Please copy every line below that contains the string "export".
** Opening Record set block **
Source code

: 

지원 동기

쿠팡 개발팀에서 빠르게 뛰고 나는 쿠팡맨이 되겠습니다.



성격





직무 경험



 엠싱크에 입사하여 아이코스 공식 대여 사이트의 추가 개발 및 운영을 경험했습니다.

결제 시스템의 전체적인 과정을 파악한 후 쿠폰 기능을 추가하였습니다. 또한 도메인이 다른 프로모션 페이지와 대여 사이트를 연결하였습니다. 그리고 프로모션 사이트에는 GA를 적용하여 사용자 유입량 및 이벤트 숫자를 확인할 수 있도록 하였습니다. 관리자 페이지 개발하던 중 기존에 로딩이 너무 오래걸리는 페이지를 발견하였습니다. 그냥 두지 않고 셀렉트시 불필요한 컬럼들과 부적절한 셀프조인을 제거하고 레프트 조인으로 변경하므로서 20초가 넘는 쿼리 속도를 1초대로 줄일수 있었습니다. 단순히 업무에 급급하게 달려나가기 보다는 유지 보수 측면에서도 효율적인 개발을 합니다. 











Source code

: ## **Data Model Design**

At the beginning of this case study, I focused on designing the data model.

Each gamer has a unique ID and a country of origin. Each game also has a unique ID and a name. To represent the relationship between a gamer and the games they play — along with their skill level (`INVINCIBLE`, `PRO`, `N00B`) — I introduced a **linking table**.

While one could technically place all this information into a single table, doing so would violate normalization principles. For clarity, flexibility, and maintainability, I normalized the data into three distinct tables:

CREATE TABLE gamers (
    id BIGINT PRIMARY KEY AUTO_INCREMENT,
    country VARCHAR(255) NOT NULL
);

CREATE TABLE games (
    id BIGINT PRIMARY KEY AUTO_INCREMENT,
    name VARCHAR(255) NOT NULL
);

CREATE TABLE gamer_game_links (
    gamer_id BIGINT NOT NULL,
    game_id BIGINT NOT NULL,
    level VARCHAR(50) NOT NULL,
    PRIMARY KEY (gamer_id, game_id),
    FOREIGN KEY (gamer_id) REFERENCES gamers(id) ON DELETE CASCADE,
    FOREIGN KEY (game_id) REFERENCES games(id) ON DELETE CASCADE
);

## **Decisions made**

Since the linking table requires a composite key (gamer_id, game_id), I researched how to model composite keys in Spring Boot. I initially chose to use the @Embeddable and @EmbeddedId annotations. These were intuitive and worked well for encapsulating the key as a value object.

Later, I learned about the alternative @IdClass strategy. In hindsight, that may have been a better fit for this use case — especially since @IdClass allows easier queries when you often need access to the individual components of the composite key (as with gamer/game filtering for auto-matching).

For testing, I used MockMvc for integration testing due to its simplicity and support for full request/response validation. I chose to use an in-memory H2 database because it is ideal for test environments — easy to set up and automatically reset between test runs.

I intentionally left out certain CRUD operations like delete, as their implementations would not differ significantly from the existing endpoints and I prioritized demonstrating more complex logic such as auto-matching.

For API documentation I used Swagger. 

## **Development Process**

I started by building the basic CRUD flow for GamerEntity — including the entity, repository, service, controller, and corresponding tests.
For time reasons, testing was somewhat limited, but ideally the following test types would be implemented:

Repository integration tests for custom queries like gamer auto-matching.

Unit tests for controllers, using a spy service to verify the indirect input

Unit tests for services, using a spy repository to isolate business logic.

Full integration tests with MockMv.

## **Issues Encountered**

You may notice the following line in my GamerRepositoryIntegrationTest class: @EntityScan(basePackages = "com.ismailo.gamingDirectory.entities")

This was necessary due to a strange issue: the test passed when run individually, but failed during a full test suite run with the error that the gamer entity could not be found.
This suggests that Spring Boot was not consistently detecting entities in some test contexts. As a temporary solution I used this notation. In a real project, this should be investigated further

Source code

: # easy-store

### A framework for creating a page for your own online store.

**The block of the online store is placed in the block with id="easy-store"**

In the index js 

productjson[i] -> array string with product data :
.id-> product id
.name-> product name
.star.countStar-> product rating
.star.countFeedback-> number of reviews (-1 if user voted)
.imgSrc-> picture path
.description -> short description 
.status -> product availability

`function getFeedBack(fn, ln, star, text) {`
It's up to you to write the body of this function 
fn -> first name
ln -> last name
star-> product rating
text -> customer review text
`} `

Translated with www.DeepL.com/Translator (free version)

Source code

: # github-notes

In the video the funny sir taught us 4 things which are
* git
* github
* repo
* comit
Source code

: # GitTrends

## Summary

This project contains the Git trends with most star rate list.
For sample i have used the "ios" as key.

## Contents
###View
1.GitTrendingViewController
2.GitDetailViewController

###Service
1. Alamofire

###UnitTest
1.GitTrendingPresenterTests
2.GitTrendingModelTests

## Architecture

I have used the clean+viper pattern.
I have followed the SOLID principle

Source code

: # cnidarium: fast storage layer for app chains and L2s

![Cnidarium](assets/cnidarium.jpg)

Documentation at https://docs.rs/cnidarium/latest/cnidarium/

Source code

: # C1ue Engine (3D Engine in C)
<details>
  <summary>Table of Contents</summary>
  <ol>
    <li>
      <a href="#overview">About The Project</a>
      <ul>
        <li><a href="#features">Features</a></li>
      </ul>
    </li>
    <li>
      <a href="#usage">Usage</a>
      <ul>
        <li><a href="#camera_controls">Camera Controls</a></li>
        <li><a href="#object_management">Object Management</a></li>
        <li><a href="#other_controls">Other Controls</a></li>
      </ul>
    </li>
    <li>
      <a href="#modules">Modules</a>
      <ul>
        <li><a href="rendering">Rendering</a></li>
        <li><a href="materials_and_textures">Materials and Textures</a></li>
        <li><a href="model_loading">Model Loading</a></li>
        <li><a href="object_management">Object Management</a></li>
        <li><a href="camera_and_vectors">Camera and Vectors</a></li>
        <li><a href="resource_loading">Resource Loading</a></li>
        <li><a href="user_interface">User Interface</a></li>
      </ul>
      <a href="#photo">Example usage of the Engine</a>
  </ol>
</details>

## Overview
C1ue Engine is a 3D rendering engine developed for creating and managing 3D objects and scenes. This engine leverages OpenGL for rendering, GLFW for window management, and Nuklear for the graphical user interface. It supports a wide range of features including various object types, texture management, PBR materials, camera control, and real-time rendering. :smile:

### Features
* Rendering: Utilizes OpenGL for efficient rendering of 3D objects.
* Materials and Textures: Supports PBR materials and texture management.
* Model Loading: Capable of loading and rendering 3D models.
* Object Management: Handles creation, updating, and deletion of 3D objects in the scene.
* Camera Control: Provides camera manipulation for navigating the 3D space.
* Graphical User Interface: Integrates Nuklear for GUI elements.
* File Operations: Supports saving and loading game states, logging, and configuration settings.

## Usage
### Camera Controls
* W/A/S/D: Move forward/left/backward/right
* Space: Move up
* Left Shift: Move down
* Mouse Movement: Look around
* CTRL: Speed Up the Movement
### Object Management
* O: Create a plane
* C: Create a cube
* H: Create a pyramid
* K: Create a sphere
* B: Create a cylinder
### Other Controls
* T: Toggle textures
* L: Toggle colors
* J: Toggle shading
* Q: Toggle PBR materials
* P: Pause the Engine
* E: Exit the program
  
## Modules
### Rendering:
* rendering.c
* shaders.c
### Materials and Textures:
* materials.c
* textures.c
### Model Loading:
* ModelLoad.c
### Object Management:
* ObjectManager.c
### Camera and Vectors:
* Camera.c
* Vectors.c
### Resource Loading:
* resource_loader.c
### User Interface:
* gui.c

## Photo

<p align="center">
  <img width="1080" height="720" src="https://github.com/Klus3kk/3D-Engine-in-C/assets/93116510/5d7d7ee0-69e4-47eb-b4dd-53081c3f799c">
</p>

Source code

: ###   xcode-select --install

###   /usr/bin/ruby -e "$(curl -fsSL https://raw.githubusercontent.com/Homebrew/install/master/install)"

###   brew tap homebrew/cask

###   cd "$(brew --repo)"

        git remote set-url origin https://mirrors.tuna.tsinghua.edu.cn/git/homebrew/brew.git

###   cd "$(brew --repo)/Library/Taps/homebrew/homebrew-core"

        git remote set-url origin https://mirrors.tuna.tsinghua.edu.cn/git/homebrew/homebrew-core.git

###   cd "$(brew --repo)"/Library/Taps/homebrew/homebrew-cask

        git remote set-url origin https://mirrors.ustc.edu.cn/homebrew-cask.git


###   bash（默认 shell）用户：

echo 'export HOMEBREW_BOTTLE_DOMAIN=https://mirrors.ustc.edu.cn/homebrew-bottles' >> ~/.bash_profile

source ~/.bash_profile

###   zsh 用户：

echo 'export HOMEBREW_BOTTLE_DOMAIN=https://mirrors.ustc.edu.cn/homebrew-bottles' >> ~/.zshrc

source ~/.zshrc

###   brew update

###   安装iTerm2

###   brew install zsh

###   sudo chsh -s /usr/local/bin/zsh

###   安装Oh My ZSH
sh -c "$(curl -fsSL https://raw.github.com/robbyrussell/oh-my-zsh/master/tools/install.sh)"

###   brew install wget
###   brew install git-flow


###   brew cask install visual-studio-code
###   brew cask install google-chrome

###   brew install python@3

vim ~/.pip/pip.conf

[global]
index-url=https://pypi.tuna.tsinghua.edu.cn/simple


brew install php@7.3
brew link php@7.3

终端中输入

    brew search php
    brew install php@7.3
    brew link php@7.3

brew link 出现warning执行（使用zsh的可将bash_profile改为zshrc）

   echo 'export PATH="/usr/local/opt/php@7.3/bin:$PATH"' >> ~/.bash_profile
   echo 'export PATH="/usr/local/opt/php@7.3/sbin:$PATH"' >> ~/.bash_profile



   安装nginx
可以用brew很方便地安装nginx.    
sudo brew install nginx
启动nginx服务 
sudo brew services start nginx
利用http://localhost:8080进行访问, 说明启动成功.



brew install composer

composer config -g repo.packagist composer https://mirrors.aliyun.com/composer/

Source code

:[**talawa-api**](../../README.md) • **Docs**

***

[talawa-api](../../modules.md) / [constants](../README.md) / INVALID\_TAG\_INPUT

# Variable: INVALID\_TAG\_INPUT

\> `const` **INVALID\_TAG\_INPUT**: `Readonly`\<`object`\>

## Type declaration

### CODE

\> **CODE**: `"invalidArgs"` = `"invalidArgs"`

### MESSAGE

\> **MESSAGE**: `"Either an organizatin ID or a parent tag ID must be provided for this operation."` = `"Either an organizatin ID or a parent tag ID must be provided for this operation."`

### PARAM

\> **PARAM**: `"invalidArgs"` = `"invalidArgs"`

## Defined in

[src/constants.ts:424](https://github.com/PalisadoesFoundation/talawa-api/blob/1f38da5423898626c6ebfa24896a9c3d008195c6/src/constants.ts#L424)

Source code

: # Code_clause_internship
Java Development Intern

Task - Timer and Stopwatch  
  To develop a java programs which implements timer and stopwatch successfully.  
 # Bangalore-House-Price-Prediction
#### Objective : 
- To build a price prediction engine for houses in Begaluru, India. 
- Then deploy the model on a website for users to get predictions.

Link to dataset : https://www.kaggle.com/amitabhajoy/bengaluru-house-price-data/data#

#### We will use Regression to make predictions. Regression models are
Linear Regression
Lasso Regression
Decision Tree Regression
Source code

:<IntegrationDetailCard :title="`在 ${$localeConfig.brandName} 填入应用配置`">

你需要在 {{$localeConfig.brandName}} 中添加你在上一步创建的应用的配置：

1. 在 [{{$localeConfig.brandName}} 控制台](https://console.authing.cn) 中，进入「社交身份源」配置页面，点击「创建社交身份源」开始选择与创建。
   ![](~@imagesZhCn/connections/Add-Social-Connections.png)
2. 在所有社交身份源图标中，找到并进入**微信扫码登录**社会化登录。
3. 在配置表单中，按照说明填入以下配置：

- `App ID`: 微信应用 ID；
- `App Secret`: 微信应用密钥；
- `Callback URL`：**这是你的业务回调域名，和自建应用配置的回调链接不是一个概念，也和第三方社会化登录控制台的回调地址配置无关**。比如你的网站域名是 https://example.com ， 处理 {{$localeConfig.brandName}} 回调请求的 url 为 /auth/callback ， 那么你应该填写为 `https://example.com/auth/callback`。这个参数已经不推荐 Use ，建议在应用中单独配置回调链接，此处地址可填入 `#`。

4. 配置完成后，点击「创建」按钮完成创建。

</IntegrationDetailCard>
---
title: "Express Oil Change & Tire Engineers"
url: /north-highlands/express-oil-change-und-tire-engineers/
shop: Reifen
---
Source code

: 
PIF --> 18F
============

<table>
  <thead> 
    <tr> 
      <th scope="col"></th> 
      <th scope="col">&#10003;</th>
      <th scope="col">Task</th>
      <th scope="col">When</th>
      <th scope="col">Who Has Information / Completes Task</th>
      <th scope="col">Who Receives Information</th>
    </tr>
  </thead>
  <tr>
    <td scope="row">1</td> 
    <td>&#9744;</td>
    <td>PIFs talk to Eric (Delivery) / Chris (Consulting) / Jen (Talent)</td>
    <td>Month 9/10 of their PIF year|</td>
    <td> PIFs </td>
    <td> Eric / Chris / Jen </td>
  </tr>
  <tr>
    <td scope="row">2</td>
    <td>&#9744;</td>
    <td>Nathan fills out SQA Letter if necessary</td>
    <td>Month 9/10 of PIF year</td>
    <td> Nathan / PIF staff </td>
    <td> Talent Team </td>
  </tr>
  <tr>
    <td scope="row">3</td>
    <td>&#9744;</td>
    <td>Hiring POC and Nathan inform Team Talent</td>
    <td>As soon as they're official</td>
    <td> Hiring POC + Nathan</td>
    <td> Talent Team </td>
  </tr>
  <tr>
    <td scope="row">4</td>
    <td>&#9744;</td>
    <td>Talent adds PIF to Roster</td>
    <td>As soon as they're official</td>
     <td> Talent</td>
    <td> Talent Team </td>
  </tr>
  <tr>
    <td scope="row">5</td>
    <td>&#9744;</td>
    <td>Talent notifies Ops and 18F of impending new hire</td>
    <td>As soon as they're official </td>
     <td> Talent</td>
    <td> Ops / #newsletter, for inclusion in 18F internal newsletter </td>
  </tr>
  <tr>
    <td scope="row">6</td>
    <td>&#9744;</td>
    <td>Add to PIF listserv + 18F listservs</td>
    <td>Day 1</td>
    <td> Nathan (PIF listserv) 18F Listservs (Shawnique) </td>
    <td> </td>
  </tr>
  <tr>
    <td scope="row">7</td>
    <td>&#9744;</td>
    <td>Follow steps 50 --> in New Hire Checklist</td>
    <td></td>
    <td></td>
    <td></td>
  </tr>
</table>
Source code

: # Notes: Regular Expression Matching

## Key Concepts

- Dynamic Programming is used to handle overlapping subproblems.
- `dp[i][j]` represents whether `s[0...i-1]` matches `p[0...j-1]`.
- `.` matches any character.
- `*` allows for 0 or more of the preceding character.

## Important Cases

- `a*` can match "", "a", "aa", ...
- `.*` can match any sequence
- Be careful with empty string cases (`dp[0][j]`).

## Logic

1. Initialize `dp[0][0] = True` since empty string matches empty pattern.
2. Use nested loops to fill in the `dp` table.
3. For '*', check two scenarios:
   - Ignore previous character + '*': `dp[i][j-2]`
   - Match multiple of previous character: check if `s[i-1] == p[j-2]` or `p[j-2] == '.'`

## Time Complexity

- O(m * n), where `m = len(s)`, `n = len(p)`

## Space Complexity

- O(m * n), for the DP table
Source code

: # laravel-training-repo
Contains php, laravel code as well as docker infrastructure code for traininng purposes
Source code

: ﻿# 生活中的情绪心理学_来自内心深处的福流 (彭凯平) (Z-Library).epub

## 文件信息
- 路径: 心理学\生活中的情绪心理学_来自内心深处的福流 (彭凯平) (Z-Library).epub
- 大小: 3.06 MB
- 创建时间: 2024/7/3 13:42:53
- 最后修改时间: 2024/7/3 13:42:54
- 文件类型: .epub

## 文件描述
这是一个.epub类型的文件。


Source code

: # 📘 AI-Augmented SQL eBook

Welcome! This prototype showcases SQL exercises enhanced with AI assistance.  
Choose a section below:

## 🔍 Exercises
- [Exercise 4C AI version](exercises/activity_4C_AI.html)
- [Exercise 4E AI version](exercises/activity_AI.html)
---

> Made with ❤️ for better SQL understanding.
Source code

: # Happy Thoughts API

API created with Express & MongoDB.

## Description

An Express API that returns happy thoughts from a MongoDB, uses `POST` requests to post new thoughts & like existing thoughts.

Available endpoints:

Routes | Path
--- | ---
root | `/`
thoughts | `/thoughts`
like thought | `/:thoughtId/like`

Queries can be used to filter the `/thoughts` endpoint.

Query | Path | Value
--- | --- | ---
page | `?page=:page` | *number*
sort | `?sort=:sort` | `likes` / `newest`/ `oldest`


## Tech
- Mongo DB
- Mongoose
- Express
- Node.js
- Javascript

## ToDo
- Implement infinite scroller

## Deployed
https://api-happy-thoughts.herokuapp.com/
** Closing Record set block **
■ **Reply**
echo 'export HOMEBREW_BOTTLE_DOMAIN=https://mirrors.ustc.edu.cn/homebrew-bottles' >> ~/.bash_profile
echo 'export HOMEBREW_BOTTLE_DOMAIN=https://mirrors.ustc.edu.cn/homebrew-bottles' >> ~/.zshrc
   echo 'export PATH="/usr/local/opt/php@7.3/bin:$PATH"' >> ~/.bash_profile
   echo 'export PATH="/usr/local/opt/php@7.3/sbin:$PATH"' >> ~/.bash_profile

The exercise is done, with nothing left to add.